In the case of lung cancer, Micronoma’s Oncobiota™ platform can be used in two key scenarios: 1) Currently in development is the method used for when patients have had a low-dose CT scan show a nodule and determining if that is cancer or a benign disease. 2) In the future, the method will be extended to at-risk patients for lung cancer as part of their routine annual screenings.
Micronoma uses the same technical workflow process in both scenarios. But machine learning enables the company to rephrase the question and tune it for the applications (1st scenario: is this cancer or benign nodules, 2nd scenario: is the patient healthy or do they have lung cancer?) Indeed, while both scenarios may sound similar, the first one is calibrated by studying samples from patients with benign or cancer nodules, while the second scenario is done comparing healthy patient samples with lung cancer patients. This demonstrates again that it is not just the question that matters, but what information you are providing the machine learning tools to provide the correct answers.

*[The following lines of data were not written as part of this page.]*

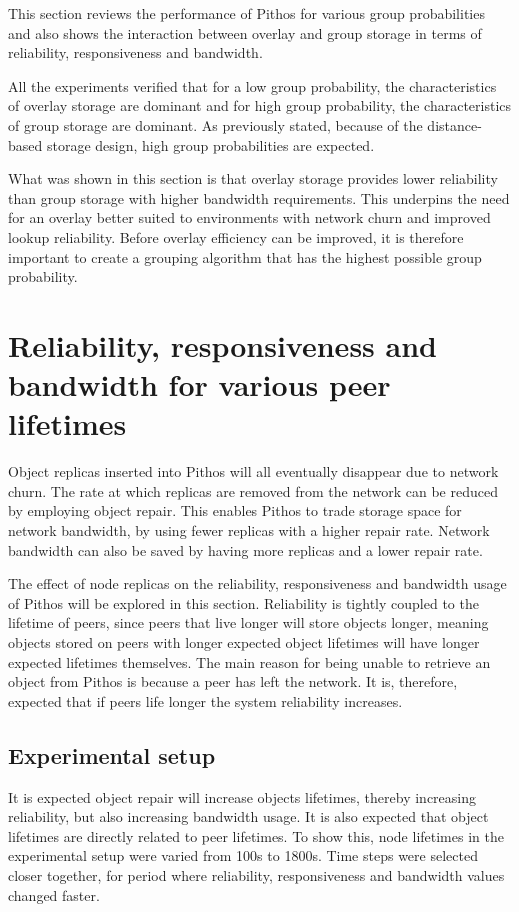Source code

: This section reviews the performance of Pithos for various group probabilities and also shows the interaction between overlay and group storage in terms of reliability, responsiveness and bandwidth.

All the experiments verified that for a low group probability, the characteristics of overlay storage are dominant and for high group probability, the characteristics of group storage are dominant. As previously stated, because of the distance-based storage design, high group probabilities are expected.

What was shown in this section is that overlay storage provides lower reliability than group storage with higher bandwidth requirements. This underpins the need for an overlay better suited to environments with network churn and improved lookup reliability. Before overlay efficiency can be improved, it is therefore important to create a grouping algorithm that has the highest possible group probability.

\section{Reliability, responsiveness and bandwidth for various peer lifetimes}
\label{repair_results}

Object replicas inserted into Pithos will all eventually disappear due to network churn. The rate at which replicas are removed from the network can be reduced by employing object repair. This enables Pithos to trade storage space for network bandwidth, by using fewer replicas with a higher repair rate. Network bandwidth can also be saved by having more replicas and a lower repair rate.

The effect of node replicas on the reliability, responsiveness and bandwidth usage of Pithos will be explored in this section. Reliability is tightly coupled to the lifetime of peers, since peers that live longer will store objects longer, meaning objects stored on peers with longer expected object lifetimes will have longer expected lifetimes themselves. The main reason for being unable to retrieve an object from Pithos is because a peer has left the network. It is, therefore, expected that if peers life longer the system reliability increases.

\subsection{Experimental setup}

It is expected object repair will increase objects lifetimes, thereby increasing reliability, but also increasing bandwidth usage. It is also expected that object lifetimes are directly related to peer lifetimes. To show this, node lifetimes in the experimental setup were varied from 100s to 1800s. Time steps were selected closer together, for period where reliability, responsiveness and bandwidth values changed faster.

It is also important to realize that the way you tune the machine learning process for sensitivity or specificity depends on the questions. Again, while the ideal is 100% sensitivity (detecting cancer all the time) and 100% specificity (never falsely call someone who doesn’t have cancer as a cancer subject), in reality, we have to deal with trade-offs.

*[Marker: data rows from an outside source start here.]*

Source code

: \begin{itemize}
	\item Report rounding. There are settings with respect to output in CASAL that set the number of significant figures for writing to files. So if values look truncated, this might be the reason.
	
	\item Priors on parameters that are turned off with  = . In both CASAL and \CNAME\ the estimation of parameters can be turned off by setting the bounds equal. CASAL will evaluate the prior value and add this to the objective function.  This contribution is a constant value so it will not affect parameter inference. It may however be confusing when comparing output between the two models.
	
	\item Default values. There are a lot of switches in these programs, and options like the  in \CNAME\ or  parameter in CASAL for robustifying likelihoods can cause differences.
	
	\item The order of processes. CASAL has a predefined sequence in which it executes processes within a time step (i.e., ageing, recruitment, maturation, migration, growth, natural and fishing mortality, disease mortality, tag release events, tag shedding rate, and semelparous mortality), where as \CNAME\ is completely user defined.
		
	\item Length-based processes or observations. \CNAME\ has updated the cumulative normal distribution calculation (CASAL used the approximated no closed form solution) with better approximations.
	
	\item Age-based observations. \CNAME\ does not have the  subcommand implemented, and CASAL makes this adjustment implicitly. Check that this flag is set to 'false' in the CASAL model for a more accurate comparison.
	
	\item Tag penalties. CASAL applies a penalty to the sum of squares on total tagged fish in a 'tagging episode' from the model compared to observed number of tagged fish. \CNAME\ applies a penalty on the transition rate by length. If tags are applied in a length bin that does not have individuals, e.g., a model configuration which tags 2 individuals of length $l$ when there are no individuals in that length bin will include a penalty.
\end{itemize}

For example, those who have undergone basic lung cancer screenings because they are at risk (50 years old and above heavy smokers) could be as many as 15 million people in the US alone. Most of these people would (statistically) be healthy, while a small fraction would have lung cancer. The goal is to be as specific as possible, since you don’t want to send otherwise healthy people to have unnecessary procedures or additional tests that can be inconvenient, costly, and even dangerous. If we do the math, a method that sounds great–with a specificity of 90%–would translate into 10% of the screened population undergoing unnecessary tests. This is 1,500,000 people that may have a false health scare at great cost to the healthcare system. With this in mind, 90% specificity doesn’t sound that great anymore.
In the initial scenario we are focusing on–patients with an already-detected nodule, Micronoma needs to be able to provide a high-degree of sensitivity as it is crucial to not send a patient with active lung cancer home without treatment. We are targeting 97% or above sensitivity. While this may come at the cost of lower specificity in this smaller size population where one flag is already raised (presence of a nodule), it is important to ensure that the cancer does not remain undefined any longer because time is of the essence once the nodule is observed.

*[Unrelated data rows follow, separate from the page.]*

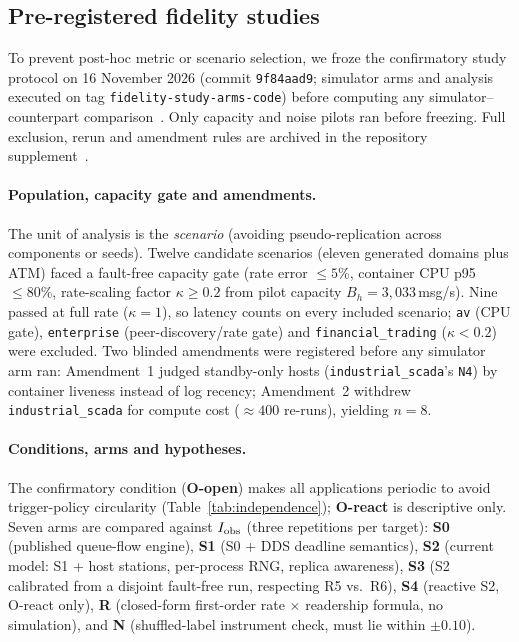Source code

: \subsection{Pre-registered fidelity studies}
\label{sec:protocol}

To prevent post-hoc metric or scenario selection, we froze the confirmatory study protocol on 16 November 2026 (commit \texttt{9f84aad9}; simulator arms and analysis executed on tag \texttt{fidelity-study-arms-code}) before computing any simulator--counterpart comparison~\citep{sag-software}. Only capacity and noise pilots ran before freezing. Full exclusion, rerun and amendment rules are archived in the repository supplement~\citep{sag-software}.

\paragraph{Population, capacity gate and amendments.} The unit of analysis is the \emph{scenario} (avoiding pseudo-replication across components or seeds). Twelve candidate scenarios (eleven generated domains plus ATM) faced a fault-free capacity gate (rate error $\le 5\%$, container CPU p95 $\le 80\%$, rate-scaling factor $\kappa \ge 0.2$ from pilot capacity $B_h = 3{,}033$\,msg/s). Nine passed at full rate ($\kappa = 1$), so latency counts on every included scenario; \texttt{av} (CPU gate), \texttt{enterprise} (peer-discovery/rate gate) and \texttt{financial\_trading} ($\kappa < 0.2$) were excluded. Two blinded amendments were registered before any simulator arm ran: Amendment~1 judged standby-only hosts (\texttt{industrial\_scada}'s \texttt{N4}) by container liveness instead of log recency; Amendment~2 withdrew \texttt{industrial\_scada} for compute cost ($\approx 400$ re-runs), yielding $n = 8$.

\paragraph{Conditions, arms and hypotheses.} The confirmatory condition (\textbf{O-open}) makes all applications periodic to avoid trigger-policy circularity (Table~\ref{tab:independence}); \textbf{O-react} is descriptive only. Seven arms are compared against $I_{\mathrm{obs}}$ (three repetitions per target): \textbf{S0} (published queue-flow engine), \textbf{S1} (S0 + DDS deadline semantics), \textbf{S2} (current model: S1 + host stations, per-process RNG, replica awareness), \textbf{S3} (S2 calibrated from a disjoint fault-free run, respecting R5 vs.\ R6), \textbf{S4} (reactive S2, O-react only), \textbf{R} (closed-form first-order rate $\times$ readership formula, no simulation), and \textbf{N} (shuffled-label instrument check, must lie within $\pm 0.10$).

The demands being placed on machine learning have grown more intense as Micronoma and others seek answers from larger data sets. As an example, the Human Genome Project used machine learning to map 23,000 human genes. In contrast, there are more than 2 million microbial genes to be analyzed. The 100-fold magnitude is quite considerable. While mapping the human genome required the machine learning equivalent of a 10 lumen night light, Micronoma’s machine learning process is shining a 1,000 lumen light on the microbiome to reveal the relationships between microbes and cancer.
Without giving everything away, Micronoma is using a proprietary workflow that utilizes machine learning to be able to read through all these previously unmined data sets of microbial origins and get a meaningful interpretation out of it.
While Micronoma is doing some in depth stride on the “wet lab” protocols, machine learning done in the “dry lab” continues to be a key focus of development at Micronoma to keep moving quickly toward its goal of making many microbiome-driven cancer applications a reality.